What is expected
Each line of the entries below that holds "kann" is needed, copied in full.

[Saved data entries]
☆ ☆ ☆ ☆
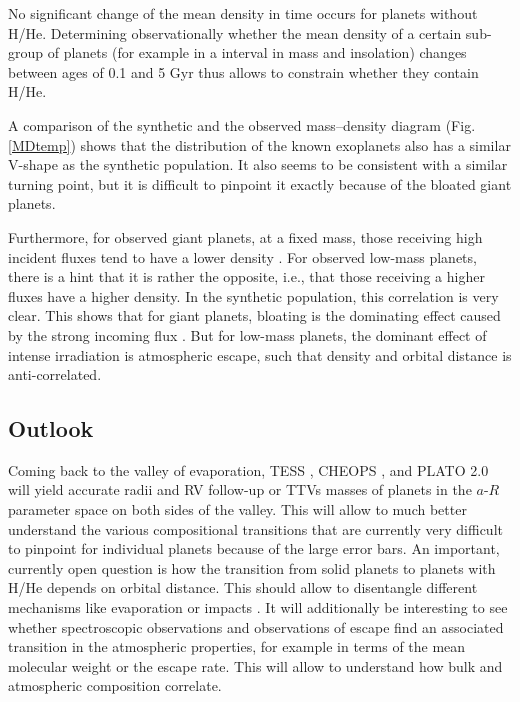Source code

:\documentclass[]{emulateapj}
\begin{document}
No significant change of the mean density in time occurs for planets without H/He. Determining observationally whether the mean density of a certain sub-group of planets (for example in a interval in mass and insolation) changes between ages of 0.1 and 5 Gyr thus allows to constrain whether they contain H/He. 

A comparison of the synthetic and the observed mass--density diagram (Fig. \ref{MDtemp})  shows that the distribution of the known exoplanets also has a similar V-shape as the synthetic population. It also seems to be consistent with a similar turning point, but it is difficult to pinpoint it exactly because of the bloated giant planets. 

Furthermore, for observed giant planets, at a fixed mass, those receiving high incident fluxes tend to have a lower density {\citep[e.g.,][]{Laughlin2011}}.  For observed low-mass planets, there is a hint that it is rather the opposite, i.e., that those receiving a higher fluxes have a higher density. In the synthetic population, this correlation is very clear. This shows that for giant planets, bloating is the dominating effect caused by the strong incoming flux {\citep[e.g.,][]{Thorngren2017}}. But for low-mass planets, the dominant effect of intense irradiation is atmospheric escape,   such that density and orbital distance is anti-correlated. 

\subsection{{Outlook}}
Coming back to the valley of evaporation, TESS \citep{Ricker2010}, CHEOPS \citep{Broeg2013}, and PLATO 2.0 {\citep{Rauer2013}} will yield accurate radii and RV follow-up or TTVs masses of planets in the $a$-$R$ parameter space on both sides of the  valley. This will allow to much better understand the various compositional transitions that are currently very difficult to pinpoint for individual planets because of the large error bars. An important, currently open question is how the transition from solid planets to planets with H/He depends on orbital distance. This should allow to disentangle different mechanisms like evaporation or impacts \citep{LopezRice2016}. It will additionally be interesting to see whether spectroscopic observations {and observations of escape} find an associated transition in the atmospheric properties, for example in terms of the mean molecular weight {or the escape rate}. This will allow to understand how bulk and atmospheric composition correlate.
\end{document}
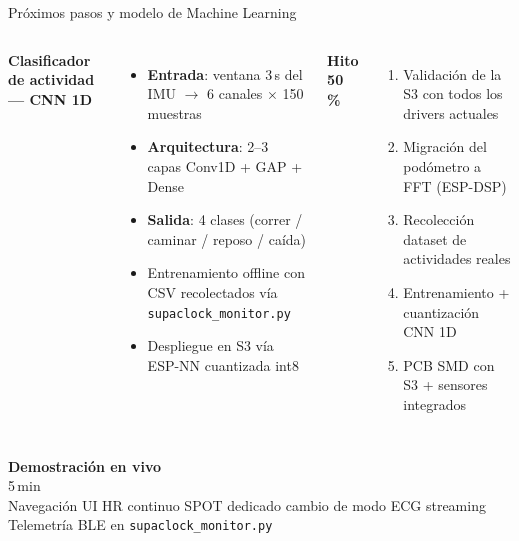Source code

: \documentclass[aspectratio=169, 10pt]{beamer}
\begin{document}
\begin{frame}{Pr\'oximos pasos y modelo de Machine Learning}
    \begin{columns}[T]
        \footnotesize
        \textbf{Clasificador de actividad — CNN 1D}
        \begin{itemize}\itemsep0pt
            \item \textbf{Entrada}: ventana 3\,s del IMU \(\rightarrow\) 6 canales \(\times\) 150 muestras
            \item \textbf{Arquitectura}: 2--3 capas Conv1D + GAP + Dense
            \item \textbf{Salida}: 4 clases (correr / caminar / reposo / ca\'ida)
            \item Entrenamiento offline con CSV recolectados v\'ia \texttt{supaclock\_monitor.py}
            \item Despliegue en S3 v\'ia ESP-NN cuantizada int8
        \end{itemize}
        \footnotesize
        \textbf{Hito 50\,\%}
        \begin{enumerate}\itemsep0pt
            \item Validaci\'on de la S3 con todos los drivers actuales
            \item Migraci\'on del pod\'ometro a FFT (ESP-DSP)
            \item Recolecci\'on dataset de actividades reales
            \item Entrenamiento + cuantizaci\'on CNN 1D
            \item PCB SMD con S3 + sensores integrados
        \end{enumerate}
    \end{columns}
\end{frame}

\begin{frame}[plain]
    \centering
    \vspace{1.5cm}
    {\Huge \color{main} \textbf{Demostraci\'on en vivo}}\\[0.6cm]
    {\Large 5\,min}\\[0.4cm]
    \footnotesize
    Navegaci\'on UI \textbar{} HR continuo \textbar{} SPOT dedicado \textbar{} cambio de modo \textbar{} ECG streaming\\
    Telemetr\'ia BLE en \texttt{supaclock\_monitor.py}
\end{frame}
\end{document}
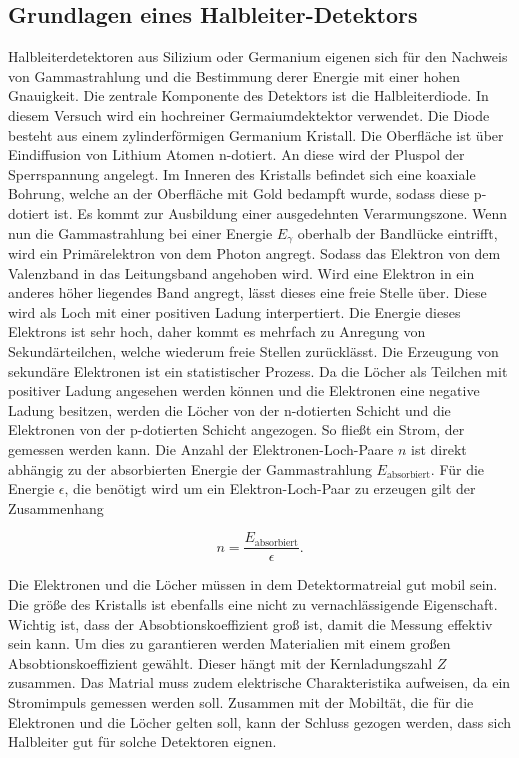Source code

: \subsection{Grundlagen eines Halbleiter-Detektors}
\label{sec:Halbleiter-Detektor}

Halbleiterdetektoren aus Silizium oder Germanium eigenen sich für den Nachweis von Gammastrahlung und die Bestimmung derer Energie mit einer hohen Gnauigkeit.
Die zentrale Komponente des Detektors ist die Halbleiterdiode. In diesem Versuch wird ein hochreiner Germaiumdektektor verwendet.
Die Diode besteht aus einem zylinderförmigen Germanium Kristall. Die Oberfläche ist über Eindiffusion von Lithium Atomen n-dotiert.
An diese wird der Pluspol der Sperrspannung angelegt. Im Inneren des Kristalls befindet sich eine koaxiale Bohrung, welche an der Oberfläche mit Gold bedampft wurde, sodass diese p-dotiert ist.
Es kommt zur Ausbildung einer ausgedehnten Verarmungszone. Wenn nun die Gammastrahlung bei einer Energie $E_{\gamma} $ oberhalb der Bandlücke eintrifft, wird ein Primärelektron von dem Photon angregt.
Sodass das Elektron von dem Valenzband in das Leitungsband angehoben wird. Wird eine Elektron in ein anderes höher liegendes Band angregt, lässt dieses eine freie Stelle über. 
Diese wird als Loch mit einer positiven Ladung interpertiert.
Die Energie dieses Elektrons ist sehr hoch, daher kommt es mehrfach zu Anregung von Sekundärteilchen, welche wiederum freie Stellen zurücklässt. Die Erzeugung von sekundäre Elektronen ist ein statistischer Prozess.
Da die Löcher als Teilchen mit positiver Ladung angesehen werden können und die Elektronen eine negative Ladung besitzen, werden die Löcher von der n-dotierten Schicht und die Elektronen von der p-dotierten Schicht angezogen.
So fließt ein Strom, der gemessen werden kann.
Die Anzahl der Elektronen-Loch-Paare $n$ ist direkt abhängig zu der absorbierten Energie der Gammastrahlung $E_{\text{absorbiert}}$. Für die Energie $\epsilon$, die benötigt wird
um ein Elektron-Loch-Paar zu erzeugen gilt der Zusammenhang

\begin{equation}
    n = \frac{E_{\text{absorbiert}}}{\epsilon}.
\end{equation}

Die Elektronen und die Löcher müssen in dem Detektormatreial gut mobil sein. Die größe des Kristalls ist ebenfalls eine nicht zu vernachlässigende Eigenschaft.
Wichtig ist, dass der Absobtionskoeffizient groß ist, damit die Messung effektiv sein kann. Um dies zu garantieren werden Materialien mit einem großen Absobtionskoeffizient
gewählt. Dieser hängt mit der Kernladungszahl $Z$ zusammen. Das Matrial muss zudem elektrische Charakteristika aufweisen, da ein Stromimpuls gemessen werden soll. Zusammen mit der Mobiltät, die für die
Elektronen und die Löcher gelten soll, kann der Schluss gezogen werden, dass sich Halbleiter gut für solche Detektoren eignen.


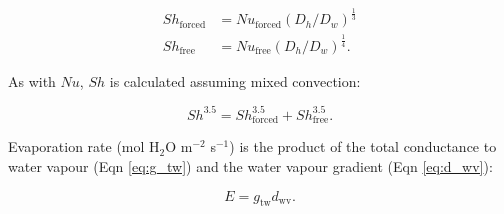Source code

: \documentclass[11pt, oneside]{article}
\begin{document}
\begin{align}
  \mathit{Sh}_\mathrm{forced} & = \mathit{Nu}_\mathrm{forced} (D_h / D_w) ^ \frac{1}{3} \\
  \mathit{Sh}_\mathrm{free} & = \mathit{Nu}_\mathrm{free} (D_h / D_w) ^ \frac{1}{4}.
\end{align}

As with $\mathit{Nu}$, $\mathit{Sh}$ is calculated assuming mixed convection:

\begin{equation}
  \label{eq:sherwood}
  \mathit{Sh} ^ {3.5} = \mathit{Sh}_\mathrm{forced} ^ {3.5} + \mathit{Sh}_\mathrm{free} ^ {3.5}.
\end{equation}

Evaporation rate (mol H$_2$O m$^{-2}$ s$^{-1}$) is the product of the total conductance to water vapour (Eqn \ref{eq:g_tw}) and the water vapour gradient (Eqn \ref{eq:d_wv}):

\begin{equation}
  E = g_\mathrm{tw} d_\mathrm{wv}.
\end{equation}

\clearpage

\end{document}
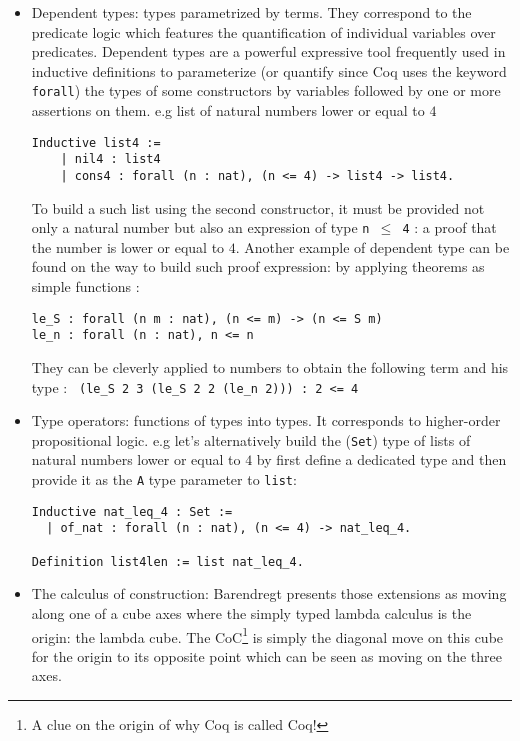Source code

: \documentclass{article}
\begin{document}
\begin{itemize}
\begin{itemize}
                    \item Dependent types: types parametrized by terms. They correspond to the predicate logic which features the quantification of individual variables over predicates. Dependent types are a powerful expressive tool frequently used in inductive definitions to parameterize (or quantify since Coq uses the keyword \texttt{forall}) the types of some constructors by variables followed by one or more assertions on them. e.g list of natural numbers lower or equal to $4$
                     \begin{verbatim}Inductive list4 :=
    | nil4 : list4 
    | cons4 : forall (n : nat), (n <= 4) -> list4 -> list4.\end{verbatim}
                    To build a such list using the second constructor, it must be provided not only a natural number but also an expression of type \texttt{n $\leq$ 4} : a proof that the number is lower or equal to $4$. Another example of dependent type can be found on the way to build such proof expression: by applying theorems as simple functions :
                    \begin{verbatim}
le_S : forall (n m : nat), (n <= m) -> (n <= S m)
le_n : forall (n : nat), n <= n
                    \end{verbatim}
                    They can be cleverly applied to numbers to obtain the following term and his type : \verb| (le_S 2 3 (le_S 2 2 (le_n 2))) : 2 <= 4|

                    \item Type operators: functions of types into types. It corresponds to higher-order propositional logic. e.g let's alternatively build the (\texttt{Set}) type of lists of natural numbers lower or equal to $4$ by first define a dedicated type and then provide it as the \texttt{A} type parameter to \texttt{list}:
                    \begin{verbatim}Inductive nat_leq_4 : Set :=
  | of_nat : forall (n : nat), (n <= 4) -> nat_leq_4.

Definition list4len := list nat_leq_4.\end{verbatim}

                    \item The calculus of construction: Barendregt presents those extensions as moving along one of a cube axes where the simply typed lambda calculus is the origin: the lambda cube. The CoC\footnote{A clue on the origin of why Coq is called Coq!} is simply the diagonal move on this cube for the origin to its opposite point which can be seen as moving on the three axes.
                    
                \end{itemize}
        \end{itemize}
\end{document}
☆ ☆ ☆ ☆
Response
So fließt ein Strom, der gemessen werden kann.
Wichtig ist, dass der Absobtionskoeffizient groß ist, damit die Messung effektiv sein kann. Um dies zu garantieren werden Materialien mit einem großen Absobtionskoeffizient
Elektronen und die Löcher gelten soll, kann der Schluss gezogen werden, dass sich Halbleiter gut für solche Detektoren eignen.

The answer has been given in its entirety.